> **Brief**
Among the entries below, how many lines have the word "false"? Answer only with the number.

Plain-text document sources
■ ■ ■
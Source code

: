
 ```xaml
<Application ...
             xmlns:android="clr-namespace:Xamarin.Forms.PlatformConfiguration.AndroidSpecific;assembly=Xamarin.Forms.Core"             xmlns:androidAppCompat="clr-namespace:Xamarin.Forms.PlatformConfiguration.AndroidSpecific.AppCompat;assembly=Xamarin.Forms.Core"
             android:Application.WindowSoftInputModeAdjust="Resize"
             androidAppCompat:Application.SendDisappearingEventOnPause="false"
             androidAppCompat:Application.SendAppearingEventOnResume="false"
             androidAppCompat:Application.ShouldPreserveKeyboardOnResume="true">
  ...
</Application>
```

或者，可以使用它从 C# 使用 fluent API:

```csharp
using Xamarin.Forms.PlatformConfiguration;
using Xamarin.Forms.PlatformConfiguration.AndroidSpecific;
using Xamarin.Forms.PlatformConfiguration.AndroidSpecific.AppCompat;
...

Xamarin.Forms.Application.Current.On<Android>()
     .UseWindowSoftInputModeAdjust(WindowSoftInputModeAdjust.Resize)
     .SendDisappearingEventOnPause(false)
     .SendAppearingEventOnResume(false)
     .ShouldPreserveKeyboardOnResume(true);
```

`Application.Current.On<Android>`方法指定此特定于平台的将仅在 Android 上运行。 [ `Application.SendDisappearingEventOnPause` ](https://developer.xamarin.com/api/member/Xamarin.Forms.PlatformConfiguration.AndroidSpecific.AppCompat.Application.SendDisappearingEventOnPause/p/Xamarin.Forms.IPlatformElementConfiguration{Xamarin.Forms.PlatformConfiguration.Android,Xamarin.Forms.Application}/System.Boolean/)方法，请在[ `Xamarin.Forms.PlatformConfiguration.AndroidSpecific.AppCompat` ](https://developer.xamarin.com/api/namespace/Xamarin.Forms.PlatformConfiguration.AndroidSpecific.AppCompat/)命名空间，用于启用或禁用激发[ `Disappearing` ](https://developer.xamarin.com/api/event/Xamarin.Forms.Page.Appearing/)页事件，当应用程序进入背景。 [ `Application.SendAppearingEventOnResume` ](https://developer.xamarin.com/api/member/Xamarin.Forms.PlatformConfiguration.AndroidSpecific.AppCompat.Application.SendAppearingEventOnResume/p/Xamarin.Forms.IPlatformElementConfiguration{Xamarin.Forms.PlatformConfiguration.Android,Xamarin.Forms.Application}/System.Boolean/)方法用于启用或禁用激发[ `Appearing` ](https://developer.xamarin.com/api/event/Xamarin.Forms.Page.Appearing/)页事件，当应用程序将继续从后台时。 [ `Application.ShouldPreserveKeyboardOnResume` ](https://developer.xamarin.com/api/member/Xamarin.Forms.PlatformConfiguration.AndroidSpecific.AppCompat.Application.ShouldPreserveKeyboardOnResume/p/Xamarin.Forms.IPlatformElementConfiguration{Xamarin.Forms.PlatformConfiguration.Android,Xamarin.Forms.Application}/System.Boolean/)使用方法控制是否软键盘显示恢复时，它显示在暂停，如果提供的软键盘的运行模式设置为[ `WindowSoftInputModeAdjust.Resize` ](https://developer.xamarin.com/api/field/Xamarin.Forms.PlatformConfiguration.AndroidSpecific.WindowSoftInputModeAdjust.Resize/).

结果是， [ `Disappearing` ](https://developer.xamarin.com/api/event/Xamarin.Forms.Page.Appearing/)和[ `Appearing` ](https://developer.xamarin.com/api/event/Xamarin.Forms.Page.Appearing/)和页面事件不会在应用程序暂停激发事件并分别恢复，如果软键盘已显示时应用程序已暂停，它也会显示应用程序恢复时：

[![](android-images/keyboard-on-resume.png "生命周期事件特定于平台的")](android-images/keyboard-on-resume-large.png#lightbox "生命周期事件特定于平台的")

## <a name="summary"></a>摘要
■ ■ ■
> **Your response**
4